Por cá, na RAM, numerosos eventos atropelam-se, normalmente, uns aos outros. Mas a piada é do piorio, quando vêm alguns promotores apregoar aos quatro ventos, que foram vendidas toneladas e ou litros do produto “x”. E logo a seguir, vêm os comerciantes desse mesmo produto “x”, lamentar que foi um dos anos mais fracos, com menos afluência de público e menos receitas, logo menos toneladas e ou litros vendidos – dos tão apregoados.

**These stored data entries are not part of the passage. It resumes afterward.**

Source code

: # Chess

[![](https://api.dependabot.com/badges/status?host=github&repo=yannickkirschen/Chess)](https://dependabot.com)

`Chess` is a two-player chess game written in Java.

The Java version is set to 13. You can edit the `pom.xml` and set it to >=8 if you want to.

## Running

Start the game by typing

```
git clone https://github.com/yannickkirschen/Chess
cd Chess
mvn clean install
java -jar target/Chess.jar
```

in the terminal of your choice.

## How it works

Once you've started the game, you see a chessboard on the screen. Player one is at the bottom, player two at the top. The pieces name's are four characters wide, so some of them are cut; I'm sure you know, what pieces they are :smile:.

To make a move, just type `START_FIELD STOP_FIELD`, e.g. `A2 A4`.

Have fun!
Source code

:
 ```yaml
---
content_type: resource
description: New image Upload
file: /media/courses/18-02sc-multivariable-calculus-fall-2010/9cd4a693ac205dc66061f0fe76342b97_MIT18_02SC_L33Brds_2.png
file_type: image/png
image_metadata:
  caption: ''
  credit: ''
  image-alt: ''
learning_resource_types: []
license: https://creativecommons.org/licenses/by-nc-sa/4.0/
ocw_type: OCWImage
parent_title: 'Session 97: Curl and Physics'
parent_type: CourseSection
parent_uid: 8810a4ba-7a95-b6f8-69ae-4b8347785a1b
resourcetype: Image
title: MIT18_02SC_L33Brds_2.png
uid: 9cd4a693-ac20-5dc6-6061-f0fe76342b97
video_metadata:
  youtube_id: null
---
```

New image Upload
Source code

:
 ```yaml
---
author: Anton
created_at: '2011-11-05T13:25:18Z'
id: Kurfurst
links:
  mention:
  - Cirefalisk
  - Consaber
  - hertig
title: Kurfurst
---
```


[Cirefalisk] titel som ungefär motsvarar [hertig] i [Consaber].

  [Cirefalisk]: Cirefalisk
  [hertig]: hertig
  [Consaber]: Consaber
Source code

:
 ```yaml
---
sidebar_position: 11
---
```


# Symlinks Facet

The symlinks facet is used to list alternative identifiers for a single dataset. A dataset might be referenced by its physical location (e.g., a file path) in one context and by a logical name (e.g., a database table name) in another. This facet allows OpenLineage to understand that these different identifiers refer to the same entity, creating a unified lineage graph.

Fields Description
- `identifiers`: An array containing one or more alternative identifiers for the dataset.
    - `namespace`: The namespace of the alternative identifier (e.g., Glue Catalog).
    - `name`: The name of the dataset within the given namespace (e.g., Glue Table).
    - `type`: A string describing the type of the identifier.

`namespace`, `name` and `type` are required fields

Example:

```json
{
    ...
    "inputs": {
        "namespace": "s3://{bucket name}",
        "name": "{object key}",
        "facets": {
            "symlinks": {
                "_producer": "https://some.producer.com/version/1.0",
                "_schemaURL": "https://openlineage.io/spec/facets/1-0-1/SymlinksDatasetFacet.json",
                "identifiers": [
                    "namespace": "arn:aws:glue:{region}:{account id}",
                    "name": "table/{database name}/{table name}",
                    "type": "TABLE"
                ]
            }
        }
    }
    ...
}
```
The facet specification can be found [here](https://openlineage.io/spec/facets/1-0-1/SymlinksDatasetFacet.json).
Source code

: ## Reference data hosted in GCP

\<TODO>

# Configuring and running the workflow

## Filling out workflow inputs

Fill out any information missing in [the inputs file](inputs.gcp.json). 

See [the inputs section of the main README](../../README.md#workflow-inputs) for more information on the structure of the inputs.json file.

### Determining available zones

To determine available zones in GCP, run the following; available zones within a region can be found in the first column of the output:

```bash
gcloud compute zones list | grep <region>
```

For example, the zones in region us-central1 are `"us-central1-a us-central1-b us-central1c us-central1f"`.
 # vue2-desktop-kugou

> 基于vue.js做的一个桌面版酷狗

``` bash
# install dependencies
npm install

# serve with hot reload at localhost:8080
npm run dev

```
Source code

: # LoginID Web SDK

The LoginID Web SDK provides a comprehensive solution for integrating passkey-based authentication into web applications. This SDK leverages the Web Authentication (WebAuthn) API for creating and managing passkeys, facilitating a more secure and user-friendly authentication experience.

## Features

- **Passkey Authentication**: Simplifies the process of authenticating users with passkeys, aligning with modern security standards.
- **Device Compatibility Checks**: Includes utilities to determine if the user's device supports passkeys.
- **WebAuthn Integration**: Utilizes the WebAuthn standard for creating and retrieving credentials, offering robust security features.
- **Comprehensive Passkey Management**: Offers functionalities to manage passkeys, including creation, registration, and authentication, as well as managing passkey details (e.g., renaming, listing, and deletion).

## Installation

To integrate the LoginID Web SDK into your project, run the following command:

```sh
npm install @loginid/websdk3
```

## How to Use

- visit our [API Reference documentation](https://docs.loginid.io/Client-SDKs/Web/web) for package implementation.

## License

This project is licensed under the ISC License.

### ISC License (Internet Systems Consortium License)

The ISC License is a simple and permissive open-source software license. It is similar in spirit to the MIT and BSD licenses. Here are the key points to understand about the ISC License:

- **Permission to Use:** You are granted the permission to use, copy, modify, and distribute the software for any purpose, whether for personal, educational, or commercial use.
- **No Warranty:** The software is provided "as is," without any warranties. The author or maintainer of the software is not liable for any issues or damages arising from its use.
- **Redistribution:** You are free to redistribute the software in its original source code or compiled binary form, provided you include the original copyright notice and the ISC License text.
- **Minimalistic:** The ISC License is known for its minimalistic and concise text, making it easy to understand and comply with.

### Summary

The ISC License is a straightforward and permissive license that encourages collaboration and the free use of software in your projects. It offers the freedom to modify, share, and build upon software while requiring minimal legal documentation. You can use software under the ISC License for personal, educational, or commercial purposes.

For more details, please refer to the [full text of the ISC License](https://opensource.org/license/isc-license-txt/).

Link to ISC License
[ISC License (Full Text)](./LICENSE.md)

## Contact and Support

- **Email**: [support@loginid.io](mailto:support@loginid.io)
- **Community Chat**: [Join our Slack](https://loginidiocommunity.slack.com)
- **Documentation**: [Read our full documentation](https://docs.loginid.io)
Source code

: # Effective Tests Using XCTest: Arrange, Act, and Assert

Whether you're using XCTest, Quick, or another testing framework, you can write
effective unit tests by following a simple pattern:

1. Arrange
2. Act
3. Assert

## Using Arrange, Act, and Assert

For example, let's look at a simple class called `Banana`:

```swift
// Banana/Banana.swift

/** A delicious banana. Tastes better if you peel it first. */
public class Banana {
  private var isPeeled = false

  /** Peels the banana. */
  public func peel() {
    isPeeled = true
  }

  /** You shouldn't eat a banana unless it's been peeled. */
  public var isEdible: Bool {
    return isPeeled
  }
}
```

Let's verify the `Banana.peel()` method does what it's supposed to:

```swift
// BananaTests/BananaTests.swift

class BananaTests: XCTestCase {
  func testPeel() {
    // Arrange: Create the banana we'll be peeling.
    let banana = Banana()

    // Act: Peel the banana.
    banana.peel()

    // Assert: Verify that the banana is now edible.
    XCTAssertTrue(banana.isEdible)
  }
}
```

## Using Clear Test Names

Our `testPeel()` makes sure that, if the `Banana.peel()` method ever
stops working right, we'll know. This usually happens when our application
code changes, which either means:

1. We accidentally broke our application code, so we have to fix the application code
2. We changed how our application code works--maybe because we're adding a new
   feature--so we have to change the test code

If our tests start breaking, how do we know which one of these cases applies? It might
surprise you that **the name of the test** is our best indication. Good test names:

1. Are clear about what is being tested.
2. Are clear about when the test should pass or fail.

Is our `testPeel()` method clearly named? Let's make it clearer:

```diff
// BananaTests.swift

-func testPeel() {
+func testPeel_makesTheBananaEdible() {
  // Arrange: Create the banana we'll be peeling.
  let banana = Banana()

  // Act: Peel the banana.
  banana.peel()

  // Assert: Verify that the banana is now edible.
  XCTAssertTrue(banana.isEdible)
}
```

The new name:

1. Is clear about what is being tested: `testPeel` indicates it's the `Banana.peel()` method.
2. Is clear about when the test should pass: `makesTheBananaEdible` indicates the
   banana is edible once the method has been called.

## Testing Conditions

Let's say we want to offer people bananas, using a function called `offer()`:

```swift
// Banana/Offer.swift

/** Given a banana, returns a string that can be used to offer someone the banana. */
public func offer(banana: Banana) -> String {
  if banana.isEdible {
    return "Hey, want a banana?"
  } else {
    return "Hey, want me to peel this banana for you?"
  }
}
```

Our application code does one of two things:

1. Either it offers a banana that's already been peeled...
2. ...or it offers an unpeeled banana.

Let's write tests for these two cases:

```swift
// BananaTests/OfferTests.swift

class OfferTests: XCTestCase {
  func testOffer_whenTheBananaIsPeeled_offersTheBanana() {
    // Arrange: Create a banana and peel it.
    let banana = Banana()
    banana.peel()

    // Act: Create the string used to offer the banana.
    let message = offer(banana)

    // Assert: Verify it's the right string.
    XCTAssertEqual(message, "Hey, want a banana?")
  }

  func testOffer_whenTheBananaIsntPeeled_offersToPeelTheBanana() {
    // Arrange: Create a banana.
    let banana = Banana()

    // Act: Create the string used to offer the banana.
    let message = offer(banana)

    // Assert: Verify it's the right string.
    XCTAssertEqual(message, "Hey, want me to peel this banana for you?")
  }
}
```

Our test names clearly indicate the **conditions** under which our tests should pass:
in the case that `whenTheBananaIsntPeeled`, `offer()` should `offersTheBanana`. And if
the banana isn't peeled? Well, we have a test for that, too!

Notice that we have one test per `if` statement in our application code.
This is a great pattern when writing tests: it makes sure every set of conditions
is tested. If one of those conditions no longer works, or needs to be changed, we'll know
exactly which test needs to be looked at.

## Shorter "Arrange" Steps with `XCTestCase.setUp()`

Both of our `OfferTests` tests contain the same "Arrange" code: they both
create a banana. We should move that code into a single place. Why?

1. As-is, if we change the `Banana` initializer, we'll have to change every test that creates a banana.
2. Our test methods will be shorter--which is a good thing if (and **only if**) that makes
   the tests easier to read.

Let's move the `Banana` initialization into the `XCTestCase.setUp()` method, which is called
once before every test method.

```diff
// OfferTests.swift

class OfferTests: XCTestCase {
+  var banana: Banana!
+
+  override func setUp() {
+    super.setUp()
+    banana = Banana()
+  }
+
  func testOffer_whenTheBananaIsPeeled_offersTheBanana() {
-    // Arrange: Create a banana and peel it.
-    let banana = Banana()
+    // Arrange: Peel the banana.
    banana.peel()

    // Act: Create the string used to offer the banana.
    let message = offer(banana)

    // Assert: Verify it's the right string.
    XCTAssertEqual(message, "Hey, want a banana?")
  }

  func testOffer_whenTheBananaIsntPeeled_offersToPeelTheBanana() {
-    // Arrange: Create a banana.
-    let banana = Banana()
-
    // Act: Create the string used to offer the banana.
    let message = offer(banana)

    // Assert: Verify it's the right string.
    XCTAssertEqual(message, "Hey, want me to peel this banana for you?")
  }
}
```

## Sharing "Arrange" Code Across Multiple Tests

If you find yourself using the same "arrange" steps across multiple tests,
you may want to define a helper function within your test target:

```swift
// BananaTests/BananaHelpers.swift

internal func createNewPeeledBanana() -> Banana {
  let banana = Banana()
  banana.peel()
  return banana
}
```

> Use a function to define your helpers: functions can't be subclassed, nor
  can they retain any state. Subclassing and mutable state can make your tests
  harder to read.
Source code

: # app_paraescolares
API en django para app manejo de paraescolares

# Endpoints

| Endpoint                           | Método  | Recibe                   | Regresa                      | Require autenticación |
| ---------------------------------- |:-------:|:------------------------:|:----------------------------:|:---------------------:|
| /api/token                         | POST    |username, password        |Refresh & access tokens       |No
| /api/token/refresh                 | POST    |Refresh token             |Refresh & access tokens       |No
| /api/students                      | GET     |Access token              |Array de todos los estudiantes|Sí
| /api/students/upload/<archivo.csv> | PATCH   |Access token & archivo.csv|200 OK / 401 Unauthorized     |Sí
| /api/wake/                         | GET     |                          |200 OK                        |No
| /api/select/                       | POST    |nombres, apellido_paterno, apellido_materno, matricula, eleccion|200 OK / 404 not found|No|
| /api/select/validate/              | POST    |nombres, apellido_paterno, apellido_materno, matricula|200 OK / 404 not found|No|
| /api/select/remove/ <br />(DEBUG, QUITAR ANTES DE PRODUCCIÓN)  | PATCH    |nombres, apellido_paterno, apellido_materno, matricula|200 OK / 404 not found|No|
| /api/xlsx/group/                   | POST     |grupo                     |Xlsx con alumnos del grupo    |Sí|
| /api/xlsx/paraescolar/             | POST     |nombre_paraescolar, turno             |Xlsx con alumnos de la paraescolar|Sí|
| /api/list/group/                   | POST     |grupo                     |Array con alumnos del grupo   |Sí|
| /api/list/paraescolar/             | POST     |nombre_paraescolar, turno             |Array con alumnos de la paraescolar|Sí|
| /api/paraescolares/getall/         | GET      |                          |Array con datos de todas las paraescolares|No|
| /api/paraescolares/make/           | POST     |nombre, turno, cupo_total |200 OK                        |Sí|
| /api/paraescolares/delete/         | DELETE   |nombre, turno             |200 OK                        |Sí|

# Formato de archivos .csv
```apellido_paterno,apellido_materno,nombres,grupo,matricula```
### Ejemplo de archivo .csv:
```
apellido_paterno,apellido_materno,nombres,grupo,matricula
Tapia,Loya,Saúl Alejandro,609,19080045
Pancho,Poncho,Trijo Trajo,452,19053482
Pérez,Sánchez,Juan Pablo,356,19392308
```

Sim, eu sei que os números também falam. Mas, infelizmente, também mentem. É frequente assistir ao balanço de alguns eventos que não sejam sempre assumidos como um grande sucesso. Até nos fins de semana, onde a sobreposição dos eventos é caótica, o sucesso, segundo os seus promotores é total, com casas cheias, ao rubro. Quando os registos fotográficos da afluência de público, ou a real capacidade dos espaços em questão, desmente categoricamente os números apresentados. Mas isto é mesmo uma prática repetitiva. Estejamos atentos, para conferir.
Chega de brincar ao “quer”, ao “pretende” ou ao “prevê”. Temos de agir baseados na verdade e não, na má arte de lançar números, ao acaso, num triste festim de “show off”.
Por falar em comportamentos ostensivos, atenção que até 22 de setembro (pois a 23 é para reflexão sobre em que número, entre 1 e 13, valerá apena fazer a cruz), está aberta a época de caça ao voto, com muito exibicionismo à mistura, para engodo dos mais distraídos. Olho neles!
Os bons números podem nos lançar numa viagem de sucesso, mas importa sabermos onde estamos antes de partir e para onde vamos, sem descartar injustamente o(s) outro(s).
O que a numerologia nos dá é simplesmente uma outra maneira de vermos e entendermos um todo, que por vezes, é mascarado. “Raios partam” os que mascaram a verdade a partir do exagero dos números. Não vale tudo! Fico, estupidamente, confuso com o anúncio de terminados números que não correspondem à verdade. Olho neles!